ADHD not to be confused with personality
By Lahja Nashuuta
ATTENTION-deficit hyperactivity disorder (ADHD) is a brain disorder marked by an ongoing pattern of inattention and hyperactivity-impulsivity that interferes with brain functioning or development, according to the World Health Organisation (WHO).
In both children and adults, the main symptoms of ADHD include inattentiveness, impulsiveness and hyperactivity. In adults, chronic boredom, a lack of organisational skills, depression and difficulty controlling emotions are particularly evident.

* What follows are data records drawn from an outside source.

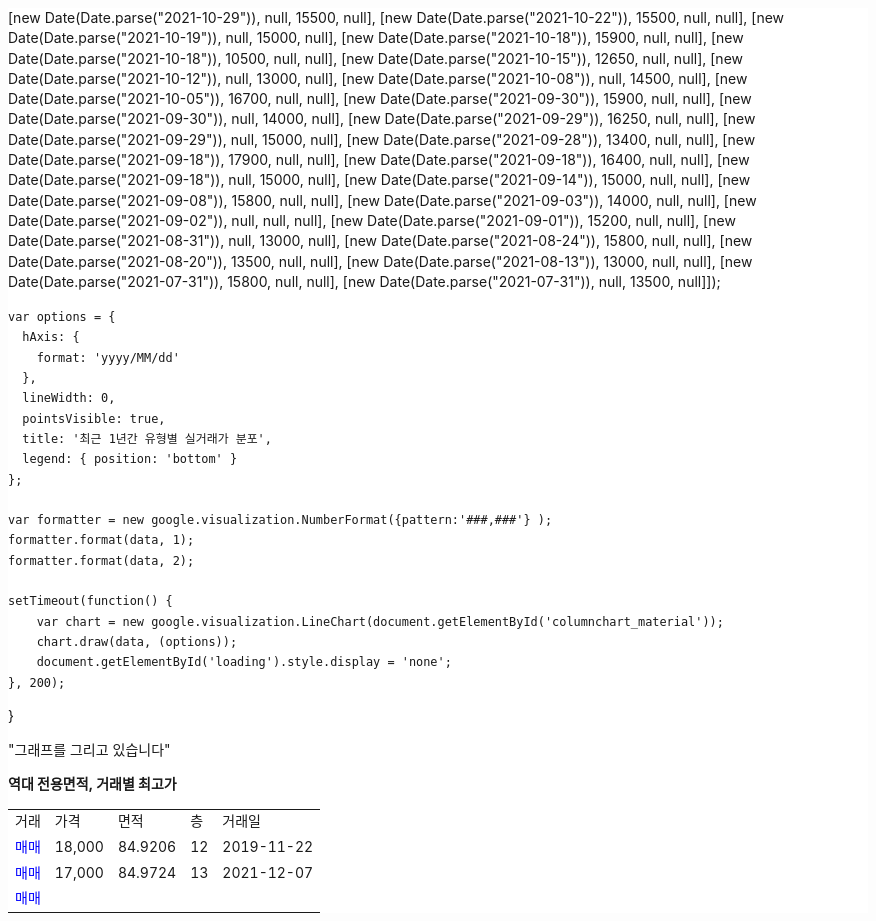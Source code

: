 [new Date(Date.parse("2021-10-29")), null, 15500, null], [new Date(Date.parse("2021-10-22")), 15500, null, null], [new Date(Date.parse("2021-10-19")), null, 15000, null], [new Date(Date.parse("2021-10-18")), 15900, null, null], [new Date(Date.parse("2021-10-18")), 10500, null, null], [new Date(Date.parse("2021-10-15")), 12650, null, null], [new Date(Date.parse("2021-10-12")), null, 13000, null], [new Date(Date.parse("2021-10-08")), null, 14500, null], [new Date(Date.parse("2021-10-05")), 16700, null, null], [new Date(Date.parse("2021-09-30")), 15900, null, null], [new Date(Date.parse("2021-09-30")), null, 14000, null], [new Date(Date.parse("2021-09-29")), 16250, null, null], [new Date(Date.parse("2021-09-29")), null, 15000, null], [new Date(Date.parse("2021-09-28")), 13400, null, null], [new Date(Date.parse("2021-09-18")), 17900, null, null], [new Date(Date.parse("2021-09-18")), 16400, null, null], [new Date(Date.parse("2021-09-18")), null, 15000, null], [new Date(Date.parse("2021-09-14")), 15000, null, null], [new Date(Date.parse("2021-09-08")), 15800, null, null], [new Date(Date.parse("2021-09-03")), 14000, null, null], [new Date(Date.parse("2021-09-02")), null, null, null], [new Date(Date.parse("2021-09-01")), 15200, null, null], [new Date(Date.parse("2021-08-31")), null, 13000, null], [new Date(Date.parse("2021-08-24")), 15800, null, null], [new Date(Date.parse("2021-08-20")), 13500, null, null], [new Date(Date.parse("2021-08-13")), 13000, null, null], [new Date(Date.parse("2021-07-31")), 15800, null, null], [new Date(Date.parse("2021-07-31")), null, 13500, null]]);

    var options = {
      hAxis: {
        format: 'yyyy/MM/dd'
      },    
      lineWidth: 0,
      pointsVisible: true,    
      title: '최근 1년간 유형별 실거래가 분포',
      legend: { position: 'bottom' }
    };

    var formatter = new google.visualization.NumberFormat({pattern:'###,###'} );
    formatter.format(data, 1);
    formatter.format(data, 2);
    
    setTimeout(function() {
        var chart = new google.visualization.LineChart(document.getElementById('columnchart_material'));
        chart.draw(data, (options));
        document.getElementById('loading').style.display = 'none';
    }, 200);
  }
</script>


<div id="loading" style="z-index:20; display: block; margin-left: 0px">"그래프를 그리고 있습니다"</div>
<div id="columnchart_material" style="width: 95%; margin-left: 0px; display: block"></div>

<b>역대 전용면적, 거래별 최고가</b>
<table class="sortable">
    <tr>
      <td>거래</td>
      <td>가격</td>
      <td>면적</td>
      <td>층</td>
      <td>거래일</td>
    </tr>
        <tr>
          <td><a style="color: blue">매매</a></td>
          <td>18,000</td>
          <td>84.9206</td>
          <td>12</td>
          <td>2019-11-22</td>
        </tr>            <tr>
          <td><a style="color: blue">매매</a></td>
          <td>17,000</td>
          <td>84.9724</td>
          <td>13</td>
          <td>2021-12-07</td>
        </tr>            <tr>
          <td><a style="color: blue">매매</a></td>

According to Mediclinic Welkom clinical psychologist, Thato Taka, the dangers of untreated ADHD in adulthood include depression, mood swings and low self-esteem that can cause one to act impulsively or irrationally.
Adults with untreated ADHD often smoke and also run the risk of abusing alcohol, drugs or both, in order to ‘self-medicate’ their symptoms.
According to health experts, the suicide rate for adults with childhood ADHD, who do not continue to take medication, is five times higher than in adults who did not have the condition in childhood. The reality is that around 60 percent of ADHD sufferers’ symptoms continue into adulthood.
Taka, through one of her articles published MediClinic Info Hub – an online journal, says: “If you were diagnosed with ADHD as a child and you now see a pattern of disrupted relationships and inconsistent performance at work, you most likely did not ‘outgrow’ the condition.”
She points out that one of the difficulties in treating adult ADHD is that many sufferers struggle to accept the diagnosis, believing it is really a childhood condition.
“Quite a number of ADHD adults I see deny they have the condition. A typical response from them is, ‘It’s just my personality’,” says Taka.
“It’s often difficult to get adult ADHD sufferers to take medication, even though they struggle to concentrate at work or complete their tasks on time. Of course, this results in problems with colleagues or supervisors, and there is often a pattern of changing jobs frequently,” she adds.
She says lack of organisational and time management skills are real problems for adults with ADHD.
Other symptoms of attention-deficit hyperactivity disorder include unnecessary spending and sometimes accruing huge debts, which can take a financial toll and also wreak havoc on relationships with spouses, parents and children.
According to Taka, adults with ADHD often feel frustrated, embarrassed or awkward about the diagnosis and do not want to share it with colleagues or friends. They find it hard to accept that they have what is commonly thought of as a childhood condition.
She, therefore, recommends that it is crucial to know that ADHD is a mental condition that should be taken seriously.
With medication and psychotherapy especially cognitive therapy – the prognosis is good and many adults with ADHD lead happy, healthy lives.